== Exercise input ==
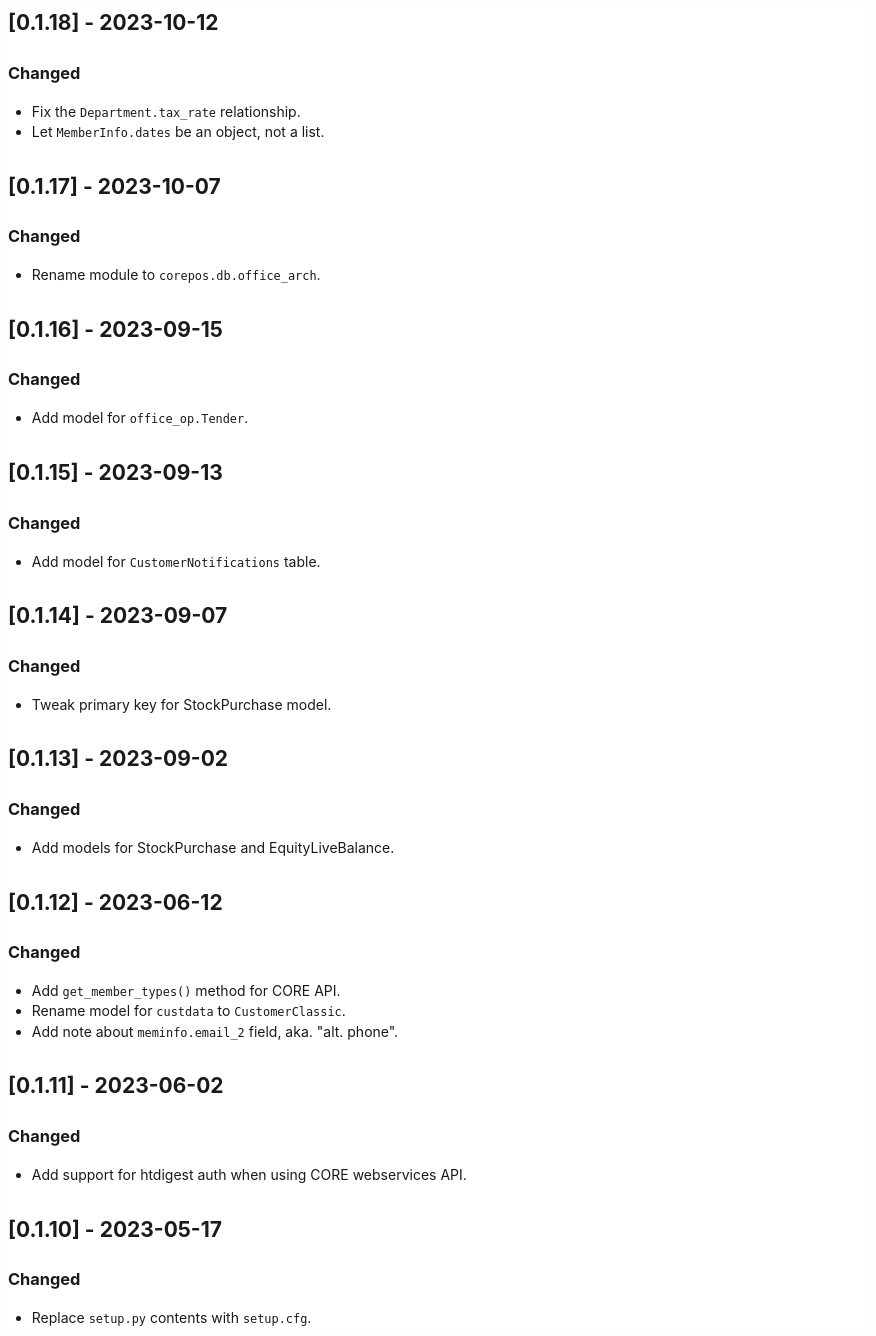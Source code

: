 ## [0.1.18] - 2023-10-12
### Changed
- Fix the `Department.tax_rate` relationship.
- Let `MemberInfo.dates` be an object, not a list.

## [0.1.17] - 2023-10-07
### Changed
- Rename module to `corepos.db.office_arch`.

## [0.1.16] - 2023-09-15
### Changed
- Add model for `office_op.Tender`.

## [0.1.15] - 2023-09-13
### Changed
- Add model for `CustomerNotifications` table.

## [0.1.14] - 2023-09-07
### Changed
- Tweak primary key for StockPurchase model.

## [0.1.13] - 2023-09-02
### Changed
- Add models for StockPurchase and EquityLiveBalance.

## [0.1.12] - 2023-06-12
### Changed
- Add `get_member_types()` method for CORE API.
- Rename model for `custdata` to `CustomerClassic`.
- Add note about `meminfo.email_2` field, aka. "alt. phone".

## [0.1.11] - 2023-06-02
### Changed
- Add support for htdigest auth when using CORE webservices API.

## [0.1.10] - 2023-05-17
### Changed
- Replace `setup.py` contents with `setup.cfg`.
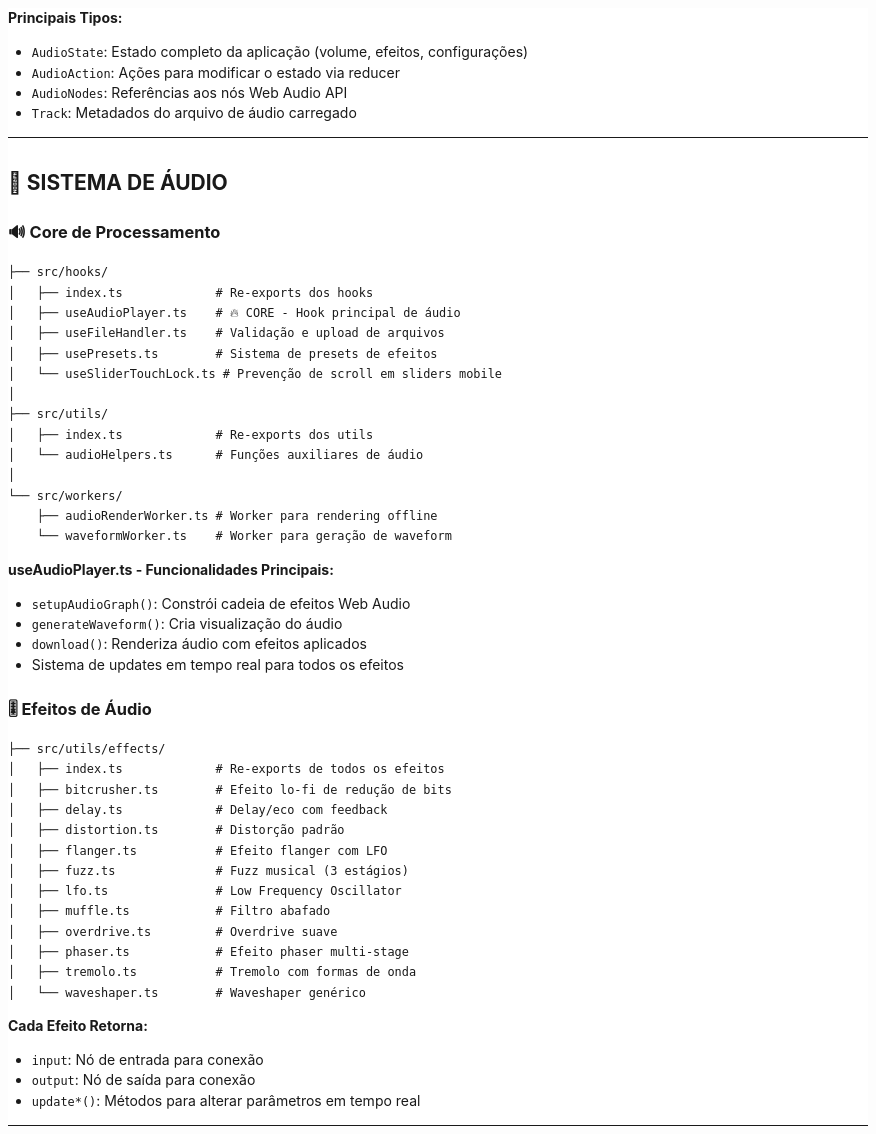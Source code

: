 **Principais Tipos:**
- `AudioState`: Estado completo da aplicação (volume, efeitos, configurações)
- `AudioAction`: Ações para modificar o estado via reducer
- `AudioNodes`: Referências aos nós Web Audio API
- `Track`: Metadados do arquivo de áudio carregado

---

## 🎵 SISTEMA DE ÁUDIO

### **🔊 Core de Processamento**
```
├── src/hooks/
│   ├── index.ts             # Re-exports dos hooks
│   ├── useAudioPlayer.ts    # 🔥 CORE - Hook principal de áudio
│   ├── useFileHandler.ts    # Validação e upload de arquivos
│   ├── usePresets.ts        # Sistema de presets de efeitos
│   └── useSliderTouchLock.ts # Prevenção de scroll em sliders mobile
│
├── src/utils/
│   ├── index.ts             # Re-exports dos utils
│   └── audioHelpers.ts      # Funções auxiliares de áudio
│
└── src/workers/
    ├── audioRenderWorker.ts # Worker para rendering offline
    └── waveformWorker.ts    # Worker para geração de waveform
```

**useAudioPlayer.ts - Funcionalidades Principais:**
- `setupAudioGraph()`: Constrói cadeia de efeitos Web Audio
- `generateWaveform()`: Cria visualização do áudio
- `download()`: Renderiza áudio com efeitos aplicados
- Sistema de updates em tempo real para todos os efeitos

### **🎚️ Efeitos de Áudio**
```
├── src/utils/effects/
│   ├── index.ts             # Re-exports de todos os efeitos
│   ├── bitcrusher.ts        # Efeito lo-fi de redução de bits
│   ├── delay.ts             # Delay/eco com feedback
│   ├── distortion.ts        # Distorção padrão
│   ├── flanger.ts           # Efeito flanger com LFO
│   ├── fuzz.ts              # Fuzz musical (3 estágios)
│   ├── lfo.ts               # Low Frequency Oscillator
│   ├── muffle.ts            # Filtro abafado
│   ├── overdrive.ts         # Overdrive suave
│   ├── phaser.ts            # Efeito phaser multi-stage
│   ├── tremolo.ts           # Tremolo com formas de onda
│   └── waveshaper.ts        # Waveshaper genérico
```

**Cada Efeito Retorna:**
- `input`: Nó de entrada para conexão
- `output`: Nó de saída para conexão
- `update*()`: Métodos para alterar parâmetros em tempo real

---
===
**Exercise aim:**
Show all lines above that contain "conexão".

**Output below:**
- `input`: Nó de entrada para conexão
- `output`: Nó de saída para conexão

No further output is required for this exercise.